Banking

Nigel Farage gets apology from banking boss in Coutts row


  • By Tom Espiner
  • Business reporter, BBC News

Video caption,

Watch: Nigel Farage says he ‘wants answers’ after bank apology

Banking boss Dame Alison Rose has apologised to Nigel Farage for “deeply inappropriate” comments made about him in a document on his suitability as a Coutts customer.

The boss of NatWest Group said in a letter to Mr Farage that the comments did not reflect the bank’s view.

UKIP’s ex-leader has said his Coutts account was closed because the bank did not agree with his political views.

Mr Farage said Dame Alison should now be questioned by MPs about the issue.

Dame Alison’s apology came after the government announced new plans to force banks to explain account closures.

She said that as well as apologising to Mr Farage, she was “commissioning a full review of the Coutts’ processes” on bank account closures. Coutts, a private bank, is owned by the NatWest Group.

In the letter to Mr Farage she said she believed “very strongly that freedom of expression and access to banking are fundamental to our society and it is absolutely not our policy to exit a customer on the basis of legally held political and personal views”.

Mr Farage had put in a request to the bank to see documents relating to the decision to close his Coutts account.

The BBC had previously reported that it had been told that Mr Farage had fallen below the financial threshold required to hold an account at Coutts, citing a source familiar with the move.

The 40-page document given to Mr Farage, published by the Daily Mail, included minutes from a meeting in November last year reviewing his suitability as a client.

It stated continuing to have Mr Farage as a customer was not consistent with Coutts’s “position as an inclusive organisation” given his “publicly stated views”.

It mentioned Mr Farage’s retweet of a Ricky Gervais joke about trans women and his friendship with tennis player Novak Djokovic, who is opposed to Covid vaccinations.

It gave several examples, including his comparing Black Lives Matter protesters to the Taliban, and his characterisation of the RNLI as a “taxi-service” for illegal immigrants, to flag concerns that he was “xenophobic and racist”.

On Thursday Dame Alison also reiterated her offer to Mr Farage of alternative banking arrangements with NatWest and said she wanted to ensure they provide “a better, more transparent experience for all our customers in the future.”

Following her apology, Mr Farage was asked if he thought that she should now resign.

“I think what needs to happen is the Treasury select committee needs to reconvene, come out of recess, and let’s give her the opportunity to tell us the truth,” he told reporters.

Mr Farage also said the Telegraph had reported how the BBC’s business editor Simon Jack had sat next to Dame Alison at a dinner on 3 July and the next day he had then been called by Mr Jack and told “the reason my bank account had been closed was that I had insufficient funds in the account.”

He said: “I want to know, did Alison Rose breach my client confidentiality? Did she break GDPR rules?”

Parliament is now in recess until September.

Asked whether it would reconvene in the meantime to discuss the issue, a spokesman for the Treasury Select Committee said it will be calling on “relevant people as witnesses and keep our programme under constant review at our regular meetings”.

Video caption,

WATCH: Ros Atkins examines Nigel Farage and Coutts bank account closure dispute

Plans to boost transparency

The apology to Mr Farage came after the Treasury announced plans to subject UK banks to stricter rules over closing customer accounts.

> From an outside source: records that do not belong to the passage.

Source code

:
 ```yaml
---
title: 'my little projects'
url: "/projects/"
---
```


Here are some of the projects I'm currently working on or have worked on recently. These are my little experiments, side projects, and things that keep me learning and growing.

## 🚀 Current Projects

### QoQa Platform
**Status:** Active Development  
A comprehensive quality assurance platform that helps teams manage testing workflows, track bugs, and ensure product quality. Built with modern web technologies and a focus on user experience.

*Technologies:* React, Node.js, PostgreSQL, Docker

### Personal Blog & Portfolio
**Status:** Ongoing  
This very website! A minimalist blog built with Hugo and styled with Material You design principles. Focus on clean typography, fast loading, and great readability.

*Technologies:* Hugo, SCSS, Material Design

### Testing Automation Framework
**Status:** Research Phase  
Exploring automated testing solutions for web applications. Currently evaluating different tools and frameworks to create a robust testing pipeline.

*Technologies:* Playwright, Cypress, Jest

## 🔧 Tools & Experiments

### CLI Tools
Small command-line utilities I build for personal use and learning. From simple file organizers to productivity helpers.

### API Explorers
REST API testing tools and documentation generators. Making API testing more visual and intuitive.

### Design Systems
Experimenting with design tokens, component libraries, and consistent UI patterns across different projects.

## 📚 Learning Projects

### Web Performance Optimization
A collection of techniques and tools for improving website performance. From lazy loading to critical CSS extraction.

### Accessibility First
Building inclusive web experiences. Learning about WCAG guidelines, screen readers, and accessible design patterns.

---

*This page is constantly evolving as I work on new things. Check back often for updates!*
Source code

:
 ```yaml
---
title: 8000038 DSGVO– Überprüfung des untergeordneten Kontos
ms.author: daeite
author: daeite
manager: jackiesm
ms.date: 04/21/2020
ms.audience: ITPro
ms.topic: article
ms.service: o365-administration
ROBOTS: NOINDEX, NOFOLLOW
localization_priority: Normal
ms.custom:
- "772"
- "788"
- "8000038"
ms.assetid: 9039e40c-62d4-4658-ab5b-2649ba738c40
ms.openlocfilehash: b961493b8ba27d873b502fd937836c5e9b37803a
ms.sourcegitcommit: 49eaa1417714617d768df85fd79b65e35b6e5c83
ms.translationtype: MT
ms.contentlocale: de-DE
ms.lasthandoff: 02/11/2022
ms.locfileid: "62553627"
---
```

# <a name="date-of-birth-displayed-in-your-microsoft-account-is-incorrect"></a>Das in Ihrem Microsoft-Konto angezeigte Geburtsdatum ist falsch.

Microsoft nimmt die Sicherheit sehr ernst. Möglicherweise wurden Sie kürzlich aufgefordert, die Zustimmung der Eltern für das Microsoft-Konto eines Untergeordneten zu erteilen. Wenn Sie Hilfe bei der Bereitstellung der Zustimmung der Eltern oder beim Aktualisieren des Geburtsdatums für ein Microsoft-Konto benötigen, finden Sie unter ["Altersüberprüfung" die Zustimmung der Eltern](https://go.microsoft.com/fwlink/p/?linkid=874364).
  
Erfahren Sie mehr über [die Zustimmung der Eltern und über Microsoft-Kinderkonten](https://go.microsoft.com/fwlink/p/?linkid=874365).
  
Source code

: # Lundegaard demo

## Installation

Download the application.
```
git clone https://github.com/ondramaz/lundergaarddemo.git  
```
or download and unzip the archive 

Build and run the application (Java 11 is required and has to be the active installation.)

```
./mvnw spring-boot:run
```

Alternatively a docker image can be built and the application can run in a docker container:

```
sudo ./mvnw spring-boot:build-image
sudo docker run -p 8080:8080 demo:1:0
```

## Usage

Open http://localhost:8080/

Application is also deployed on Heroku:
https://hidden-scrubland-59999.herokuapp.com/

Banks will have to explain why they are closing accounts and they will have to give a notice period of 90 days before closing an account, to allow people more time to appeal against the decision.

The new rules are likely to be brought in after the summer, the BBC understands.

The changes will not take away a bank’s right to close accounts of people deemed to be a reputational or political risk.

Instead, it will boost transparency for customers, the Treasury said.

Treasury minister Andrew Griffith said: “Banks occupy a privileged place in society and it is right that we fairly balance the rights of banks to act in their commercial interest with the right for everyone to express themselves freely.”

Dame Alison said she welcomed the plans and would implement the recommendations.

The Treasury began looking at the issue in January after PayPal temporarily suspended several accounts last year.

On Wednesday Rishi Sunak warned it “wouldn’t be right if financial services were being denied to anyone exercising their right to lawful free speech”.